El 1 de junio, se conoció que varios funcionarios, entre ellos Carlos Llerena y Cristina Fung, han recibido cartas de pre-despido, lo que indica un cambio drástico en la gestión de la empresa. La situación se complica aún más con amenazas a los gerentes de Finanzas y Cumplimiento, quienes podrían enfrentar despidos y denuncias penales si no acceden a extender el proceso de designación del nuevo corredor de seguros para el periodo 2026-2028. Este tema es crucial, ya que la contratación de seguros está intrínsecamente ligada a la reorganización de Petro-Perú y su posible fragmentación en bloques patrimoniales.

La importancia de la contratación de seguros radica en que el esquema propuesto por ProInversión representa una transformación significativa en la estructura operativa y patrimonial de Petro-Perú.
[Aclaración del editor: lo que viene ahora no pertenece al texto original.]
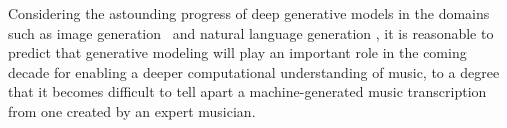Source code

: Considering the astounding progress of deep generative models in the domains such as image generation~\cite{karras2019stylegan} and natural language generation \cite{radford2018gpt}, it is reasonable to predict that generative modeling will play an important role in the coming decade for enabling a deeper computational understanding of music, to a degree that it becomes difficult to tell apart a machine-generated music transcription from one created by an expert musician.





\pagebreak
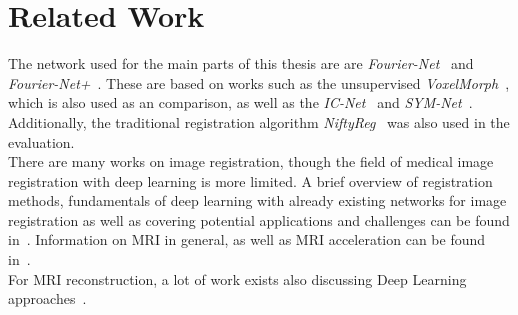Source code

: \documentclass[english,version-2022-01]{uzl-thesis} %
\begin{document}
\section{Related Work} \label{Sec:RelatedWork}
The network used for the main parts of this thesis are are \emph{Fourier-Net}~\cite{Fourier-Net} and \emph{Fourier-Net+}~\cite{Fourier-Net+}. These are based on works such as the unsupervised \emph{VoxelMorph}~\cite{Voxelmorph}, which is also used as an comparison, as well as the \emph{IC-Net}~\cite{IC-Net} and \emph{SYM-Net}~\cite{SYM-Net}. Additionally, the traditional registration algorithm \emph{NiftyReg}~\cite{NiftiReg} was also used in the evaluation.\\
There are many works on image registration, though the field of medical image registration with deep learning is more limited. A brief overview of registration methods, fundamentals of deep learning with already existing networks for image registration as well as covering potential applications and challenges can be found in~\cite{Chen2020,Haskins2020,Fu2020,Zou2022,Chen2023}. Information on MRI in general, as well as MRI acceleration can be found in~\cite{Serai2021,SamplingStrategies,PulseSequences,AdvancesPI,CS-MRI}.\\
For MRI reconstruction, a lot of work exists also discussing Deep Learning approaches~\cite{DeepMRIReconstructionRadialSubsampling,DeepMRIReconstructionSubsampling}.
\end{document}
En abril, la gerencia de Finanzas había iniciado el proceso para seleccionar un nuevo corredor de seguros, reemplazando a Willis Corredores de Seguros, cuyo contrato había expirado. Sin embargo, la intervención del gerente general, Gustavo Villa, y la presión de miembros del directorio han llevado a una serie de decisiones cuestionables que podrían comprometer la integridad del proceso de selección.

Las fuentes internas indican que la interferencia del nuevo presidente del directorio, Edmundo Lizarzaburu, ha intensificado la presión sobre la gerencia de Finanzas, lo que ha resultado en la suspensión del concurso de selección de corredores de seguros. Este tipo de injerencia es inusual, dado que la gestión de seguros debería ser competencia exclusiva del gerente de Finanzas, según el Reglamento de Organización y Funciones de Petro-Perú. La situación se torna aún más compleja con la invitación a empresas vetadas, lo que podría abrir la puerta a conflictos de interés y prácticas poco éticas.

De cara al futuro, la prórroga del contrato con Willis por 60 días no resuelve la incertidumbre que rodea a la empresa. La posibilidad de un nuevo concurso con corredores cuestionados plantea serias dudas sobre la transparencia y la capacidad de Petro-Perú para manejar sus riesgos de manera efectiva. Los inversores deben estar atentos a cómo se desarrollará esta situación, ya que cualquier irregularidad podría atraer la atención de la Contraloría y afectar la reputación de la empresa. Además, la inestabilidad en la gestión podría impactar negativamente en la percepción del mercado sobre la capacidad de Petro-Perú para cumplir con sus obligaciones financieras y operativas en el futuro.